You are viewing a plain text version of this content. The canonical link for it is here.

Posted to user@nutch.apache.org by zhao <25...@qq.com> on 2011/08/29 04:24:52 UTC

a question about job failed

Dear all，
after use nutch 0.9 ，but have a question，Detailed description of the problem
is 
       Exception in thread "main" java.io.IOException: Job failed!
        at org.apache.hadoop.mapred.JobClient.runJob(JobClient.java:604)
        at
org.apache.nutch.indexer.DeleteDuplicates.dedup(DeleteDuplicates.java:439)
          at org.apache.nutch.crawl.Crawl.main(Crawl.java:135)
Thank you for your help
 zhao

--
View this message in context: http://lucene.472066.n3.nabble.com/a-question-about-job-failed-tp3291669p3291669.html
Sent from the Nutch - User mailing list archive at Nabble.com.

Re: a question about job failed

Posted by Markus Jelsma <ma...@openindex.io>.

Yes, i have this less than descriptive exception too:

https://issues.apache.org/jira/browse/NUTCH-1100


On Tuesday 30 August 2011 02:28:18 Markus Jelsma wrote:
> Thanks for the reminder as i believe this is an actual issue! I've got some
> indices that cannot be deduplicated from Nutch and die without giving a
> proper clue.
> 
> 
> I'll reproduce and report back on it. I know it's not a problem of not
> having the correct fields marked as STORED since that once index has all
> fields used by dedup marked as STORED.
> 
> Strange..
> 
> > Hi Zhao,
> > 
> > Do you have anymore verbose log info from hadoop.log, I have never worked
> > with Nutch 0.9 but if you could at least indicate whether you get
> > something like
> > 
> > LOG: info Dedup: starting ... blah blah blah
> > 
> > Taking this to a larger context I am not particularly happy with the
> > verboseness of logging when there are errors with indexing commands. When
> > we experience an error during any of the index related commands we get
> > back Job failed. It would be nice to get back a reason for the job
> > failing which was more clear than a stack trace.
> > 
> > Finally, this is from a personal point of view, I would highly recommend
> > that you upgrade to a newer (1.3) version of Nutch if you are using this
> > in production. There are significant improvements in functionality.
> > 
> > Lewis
> > 
> > On Mon, Aug 29, 2011 at 3:24 AM, zhao <25...@qq.com> wrote:
> > > Dear all，
> > > after use nutch 0.9 ，but have a question，Detailed description of the
> > > problem
> > > is
> > > 
> > >       Exception in thread "main" java.io.IOException: Job failed!
> > >       
> > >        at org.apache.hadoop.mapred.JobClient.runJob(JobClient.java:604)
> > >        at
> > > 
> > > org.apache.nutch.indexer.DeleteDuplicates.dedup(DeleteDuplicates.java:4
> > > 39 )
> > > 
> > >          at org.apache.nutch.crawl.Crawl.main(Crawl.java:135)
> > > 
> > > Thank you for your help
> > > 
> > >  zhao
> > > 
> > > --
> > > View this message in context:
> > > http://lucene.472066.n3.nabble.com/a-question-about-job-failed-tp329166
> > > 9p 3291669.html Sent from the Nutch - User mailing list archive at
> > > Nabble.com.

-- 
Markus Jelsma - CTO - Openindex
http://www.linkedin.com/in/markus17
050-8536620 / 06-50258350

Re: a question about job failed

Posted by Markus Jelsma <ma...@openindex.io>.

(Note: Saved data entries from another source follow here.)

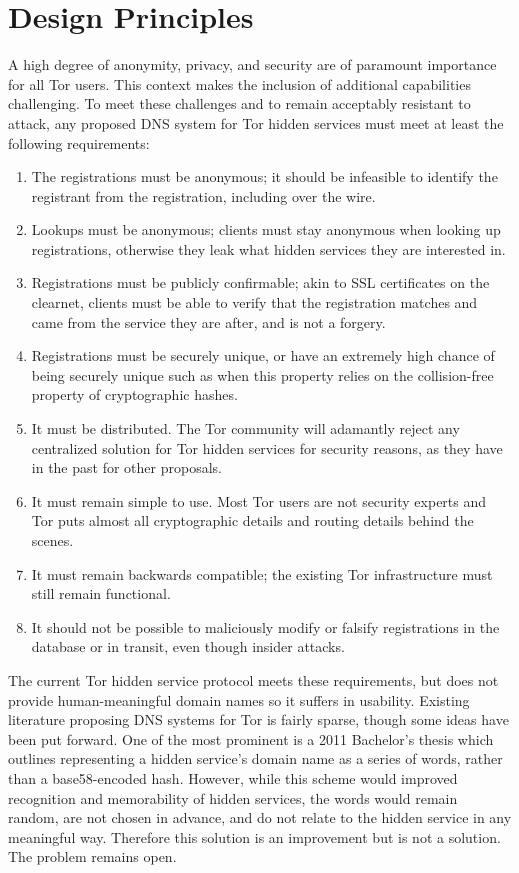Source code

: \documentclass[journal]{IEEEtran}
\begin{document}
\section{Design Principles}

A high degree of anonymity, privacy, and security are of paramount importance for all Tor users. This context makes the inclusion of additional capabilities challenging. To meet these challenges and to remain acceptably resistant to attack, any proposed DNS system for Tor hidden services must meet at least the following requirements:

\begin{enumerate}
	\item The registrations must be anonymous; it should be infeasible to identify the registrant from the registration, including over the wire.
	\item Lookups must be anonymous; clients must stay anonymous when looking up registrations, otherwise they leak what hidden services they are interested in.
	\item Registrations must be publicly confirmable; akin to SSL certificates on the clearnet, clients must be able to verify that the registration matches and came from the service they are after, and is not a forgery.
	\item Registrations must be securely unique, or have an extremely high chance of being securely unique such as when this property relies on the collision-free property of cryptographic hashes.
	\item It must be distributed. The Tor community will adamantly reject any centralized solution for Tor hidden services for security reasons, as they have in the past for other proposals.
	\item It must remain simple to use. Most Tor users are not security experts and Tor puts almost all cryptographic details and routing details behind the scenes.
	\item It must remain backwards compatible; the existing Tor infrastructure must still remain functional.
	\item It should not be possible to maliciously modify or falsify registrations in the database or in transit, even though insider attacks.
\end{enumerate}

The current Tor hidden service protocol meets these requirements, but does not provide human-meaningful domain names so it suffers in usability. Existing literature proposing DNS systems for Tor is fairly sparse, though some ideas have been put forward. One of the most prominent is a 2011 Bachelor's thesis which outlines representing a hidden service's domain name as a series of words, rather than a base58-encoded hash.\cite{NicolussiThesis2011} However, while this scheme would improved recognition and memorability of hidden services, the words would remain random, are not chosen in advance, and do not relate to the hidden service in any meaningful way. Therefore this solution is an improvement but is not a solution. The problem remains open.
\end{document}
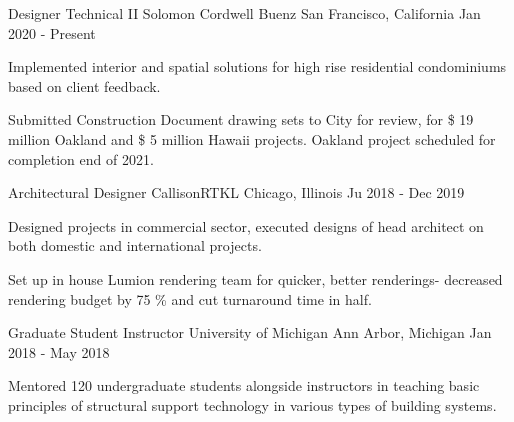 \vspace{-2mm}

\begin{cventries}

  \cventry
    {Designer Technical II} %
    {Solomon Cordwell Buenz} %
    {San Francisco, California} %
    {Jan 2020 - Present} %
    {
      \begin{cvitems} %
        \item {Implemented interior and spatial solutions for high rise residential condominiums based on client feedback.}
        \item {Submitted Construction Document drawing sets to City for review, for \$ 19 million Oakland and \$ 5 million Hawaii projects. Oakland project scheduled for completion end of 2021.}        
      \end{cvitems}
    }

  \cventry
    {Architectural Designer} %
    {CallisonRTKL} %
    {Chicago, Illinois} %
    {Ju 2018 - Dec 2019} %
    {
      \begin{cvitems} %
        \item {Designed projects in commercial sector, executed designs of head architect on both domestic and international projects.}
        \item {Set up in house Lumion rendering team for quicker, better renderings- decreased rendering budget by 75 \% and cut turnaround time in half.}
      \end{cvitems}
    }

  \cventry
	{Graduate Student Instructor} %
	{University of Michigan} %
	{Ann Arbor, Michigan} %
	{Jan 2018 - May 2018} %
	{
		\begin{cvitems} %
			\item {Mentored 120 undergraduate students alongside instructors in teaching basic principles of structural support technology in various types of building systems.}
		\end{cvitems}
	}

\vspace{-4mm}

\end{cventries}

Thanks for the reminder as i believe this is an actual issue! I've got some 
indices that cannot be deduplicated from Nutch and die without giving a proper 
clue.


I'll reproduce and report back on it. I know it's not a problem of not having 
the correct fields marked as STORED since that once index has all fields used 
by dedup marked as STORED. 

Strange..

> Hi Zhao,
> 
> Do you have anymore verbose log info from hadoop.log, I have never worked
> with Nutch 0.9 but if you could at least indicate whether you get something
> like
> 
> LOG: info Dedup: starting ... blah blah blah
> 
> Taking this to a larger context I am not particularly happy with the
> verboseness of logging when there are errors with indexing commands. When
> we experience an error during any of the index related commands we get
> back Job failed. It would be nice to get back a reason for the job failing
> which was more clear than a stack trace.
> 
> Finally, this is from a personal point of view, I would highly recommend
> that you upgrade to a newer (1.3) version of Nutch if you are using this in
> production. There are significant improvements in functionality.
> 
> Lewis
> 
> On Mon, Aug 29, 2011 at 3:24 AM, zhao <25...@qq.com> wrote:
> > Dear all，
> > after use nutch 0.9 ，but have a question，Detailed description of the
> > problem
> > is
> > 
> >       Exception in thread "main" java.io.IOException: Job failed!
> >       
> >        at org.apache.hadoop.mapred.JobClient.runJob(JobClient.java:604)
> >        at
> > 
> > org.apache.nutch.indexer.DeleteDuplicates.dedup(DeleteDuplicates.java:439
> > )
> > 
> >          at org.apache.nutch.crawl.Crawl.main(Crawl.java:135)
> > 
> > Thank you for your help
> > 
> >  zhao
> > 
> > --
> > View this message in context:
> > http://lucene.472066.n3.nabble.com/a-question-about-job-failed-tp3291669p
> > 3291669.html Sent from the Nutch - User mailing list archive at
> > Nabble.com.

Re: a question about job failed

Posted by lewis john mcgibbney <le...@gmail.com>.

Hi Zhao,

Do you have anymore verbose log info from hadoop.log, I have never worked
with Nutch 0.9 but if you could at least indicate whether you get something
like

LOG: info Dedup: starting ... blah blah blah

Taking this to a larger context I am not particularly happy with the
verboseness of logging when there are errors with indexing commands. When we
experience an error during any of the index related commands we get back Job
failed. It would be nice to get back a reason for the job failing which was
more clear than a stack trace.

Finally, this is from a personal point of view, I would highly recommend
that you upgrade to a newer (1.3) version of Nutch if you are using this in
production. There are significant improvements in functionality.

Lewis

On Mon, Aug 29, 2011 at 3:24 AM, zhao <25...@qq.com> wrote:

> Dear all，
> after use nutch 0.9 ，but have a question，Detailed description of the
> problem
> is
>       Exception in thread "main" java.io.IOException: Job failed!
>        at org.apache.hadoop.mapred.JobClient.runJob(JobClient.java:604)
>        at
> org.apache.nutch.indexer.DeleteDuplicates.dedup(DeleteDuplicates.java:439)
>          at org.apache.nutch.crawl.Crawl.main(Crawl.java:135)
> Thank you for your help
>  zhao
>
> --
> View this message in context:
> http://lucene.472066.n3.nabble.com/a-question-about-job-failed-tp3291669p3291669.html
> Sent from the Nutch - User mailing list archive at Nabble.com.
>

-- 
*Lewis*